Not really, actually. It took a lot of time to document the transformations, but actually doing the coding was short, much less than an hour total.

> The global re-arrangements of the way data flows through the code are more difficult than many micro-optimisations, not less, so I don't understand how you can claim.

Maybe more difficult for you, but not for me. Micro-optimizations are actually harder for me, there are infinite possibilities there, flow has really only one (or very few) 'proper' mapping(s) from problem space to solution space.

> And you don't have to be an expert in C to make the claim he is making, because most people are not experts in C, but might turn to it because "it's faster".

Every tool has its uses. If you pick C then probably you're doing so because you are convinced that you need it. You should then study how accomplished users of that tool use it, not stop at the first naive use that you come up with yourself.

> It's precisely this kind of person who needs to understand that with their level of knowledge, and the amount of effort that they might put into optimisations, Haskell can be just as good or better.

That's very well possible, again, I do not know Haskell so I can't comment on it. But I don't see any meaningful comparison between the two languages here, speed certainly isn't it and you failed to acknowledge that the article in fact did make that claim.

If Haskell, Lisp and friends are so great for building large software systems then surely people are going to flock to them and do exactly that. And if that didn't happen, of course the proponents of these languages would sit down and try to figure out why this wasn't happening. Right?

That's assuming people are rational and willing to put up with large up-front costs on the promise of future returns.

Haskell is different, and learning Haskell is closer to learning programming all over again than just picking up another algolish language. Most programmers don't even seem willing to do the latter, much less learn something truly novel.

The people who do use Haskell professionally (e.g. Standard Charter or some number of hedge funds) seem to be very happy with it.

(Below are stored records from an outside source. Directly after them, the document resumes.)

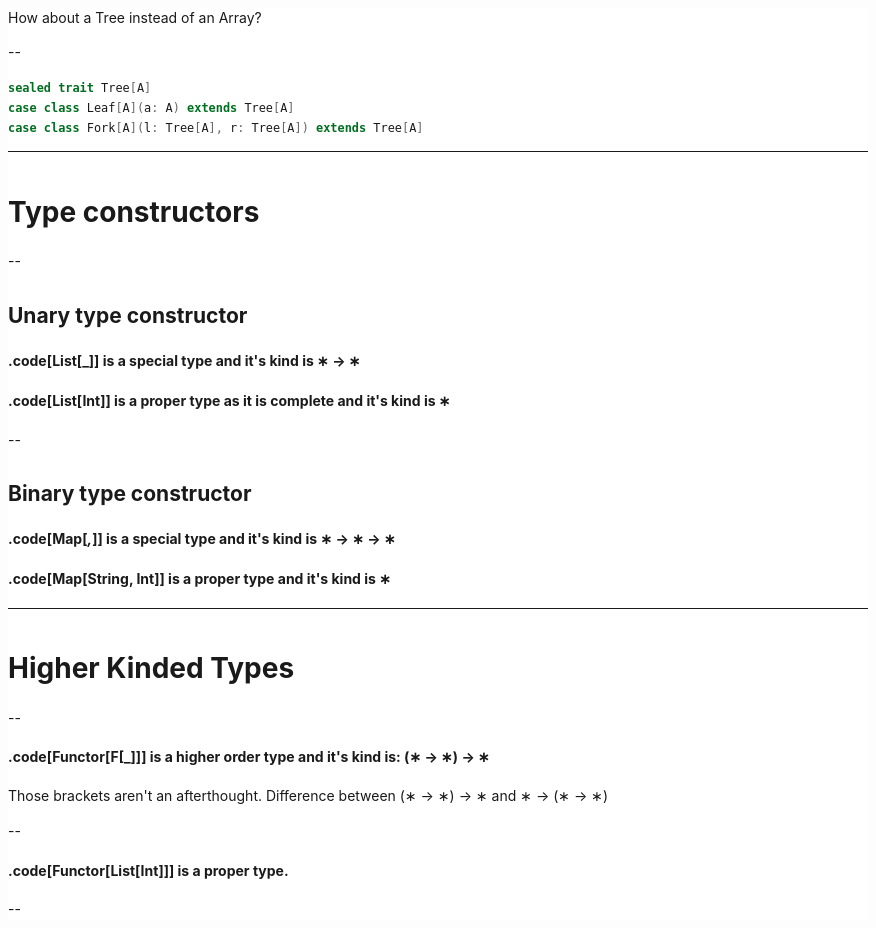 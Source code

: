 How about a Tree instead of an Array?

--

```scala
sealed trait Tree[A]
case class Leaf[A](a: A) extends Tree[A]
case class Fork[A](l: Tree[A], r: Tree[A]) extends Tree[A]
```


---

# Type constructors

--

## Unary type constructor

#### .code[List[_]] is a special type and it's kind is &lowast; → &lowast;

#### .code[List[Int]] is a proper type as it is complete and it's kind is &lowast;

--

## Binary type constructor

#### .code[Map[_,_]] is a special type and it's kind is &lowast; → &lowast; → &lowast;

#### .code[Map[String, Int]] is a proper type and it's kind is &lowast;

---

# Higher Kinded Types

--

#### .code[Functor[F[_]]] is a higher order type and it's kind is: (&lowast; → &lowast;) → &lowast;

Those brackets aren't an afterthought. Difference between (&lowast; → &lowast;) → &lowast; and &lowast; → (&lowast; → &lowast;)

--

#### .code[Functor[List[Int]]] is a proper type.

--
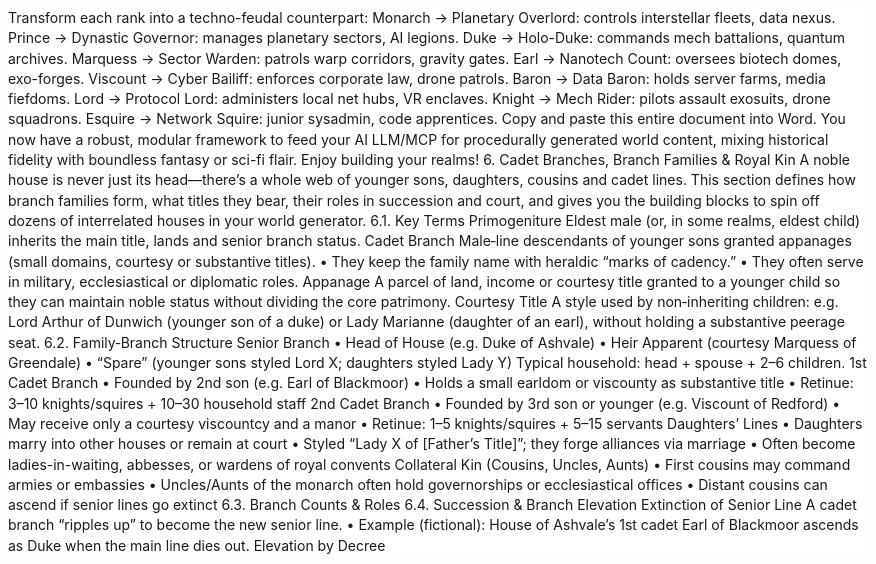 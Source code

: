 Transform each rank into a techno-feudal counterpart:
Monarch → Planetary Overlord: controls interstellar fleets, data nexus.
Prince → Dynastic Governor: manages planetary sectors, AI legions.
Duke → Holo-Duke: commands mech battalions, quantum archives.
Marquess → Sector Warden: patrols warp corridors, gravity gates.
Earl → Nanotech Count: oversees biotech domes, exo-forges.
Viscount → Cyber Bailiff: enforces corporate law, drone patrols.
Baron → Data Baron: holds server farms, media fiefdoms.
Lord → Protocol Lord: administers local net hubs, VR enclaves.
Knight → Mech Rider: pilots assault exosuits, drone squadrons.
Esquire → Network Squire: junior sysadmin, code apprentices.
Copy and paste this entire document into Word. You now have a robust, modular framework to feed your AI LLM/MCP for procedurally generated world content, mixing historical fidelity with boundless fantasy or sci-fi flair. Enjoy building your realms!
6. Cadet Branches, Branch Families & Royal Kin
A noble house is never just its head—there’s a whole web of younger sons, daughters, cousins and cadet lines. This section defines how branch families form, what titles they bear, their roles in succession and court, and gives you the building blocks to spin off dozens of interrelated houses in your world generator.
6.1. Key Terms
Primogeniture
Eldest male (or, in some realms, eldest child) inherits the main title, lands and senior branch status.
Cadet Branch
Male‐line descendants of younger sons granted appanages (small domains, courtesy or substantive titles).
• They keep the family name with heraldic “marks of cadency.”
• They often serve in military, ecclesiastical or diplomatic roles.
Appanage
A parcel of land, income or courtesy title granted to a younger child so they can maintain noble status without dividing the core patrimony.
Courtesy Title
A style used by non‐inheriting children: e.g. Lord Arthur of Dunwich (younger son of a duke) or Lady Marianne (daughter of an earl), without holding a substantive peerage seat.
6.2. Family‐Branch Structure
Senior Branch
• Head of House (e.g. Duke of Ashvale)
• Heir Apparent (courtesy Marquess of Greendale)
• “Spare” (younger sons styled Lord X; daughters styled Lady Y)
Typical household: head + spouse + 2–6 children.
1st Cadet Branch
• Founded by 2nd son (e.g. Earl of Blackmoor)
• Holds a small earldom or viscounty as substantive title
• Retinue: 3–10 knights/squires + 10–30 household staff
2nd Cadet Branch
• Founded by 3rd son or younger (e.g. Viscount of Redford)
• May receive only a courtesy viscountcy and a manor
• Retinue: 1–5 knights/squires + 5–15 servants
Daughters’ Lines
• Daughters marry into other houses or remain at court
• Styled “Lady X of [Father’s Title]”; they forge alliances via marriage
• Often become ladies-in-waiting, abbesses, or wardens of royal convents
Collateral Kin (Cousins, Uncles, Aunts)
• First cousins may command armies or embassies
• Uncles/Aunts of the monarch often hold governorships or ecclesiastical offices
• Distant cousins can ascend if senior lines go extinct
6.3. Branch Counts & Roles
6.4. Succession & Branch Elevation
Extinction of Senior Line
A cadet branch “ripples up” to become the new senior line.
• Example (fictional): House of Ashvale’s 1st cadet Earl of Blackmoor ascends as Duke when the main line dies out.
Elevation by Decree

Now, there are some core problems--largely with education and ecosystem maturity--that make Haskell harder to adopt. Recently, people have actually started working on both of these[1]. But neither is a quality of the language itself.

[1]: http://fpcomplete.com/

Education is a big part of the problem. When I attended university, we weren't even told that functional programming exists. Only later on, through one of my friends it was brought to my attention. And it's hard to change that mindset, particularly at the university I was. They are set to produce a constant stream of Java/.NET developers for the companies around them (large banks, in particular).

Is this common? I'm taking the "Introduction To Programming Languages" at Coursera and we're using SML straight out of the gate. It's really fun and totally different from the Java and before that the basic AS/JS I experimented with. Do universities not tend to offer these types of courses?

Is this an advantage of the free courses (relatively unpopular or obscure languages being taught for learning's sake) which paid courses can't or won't offer?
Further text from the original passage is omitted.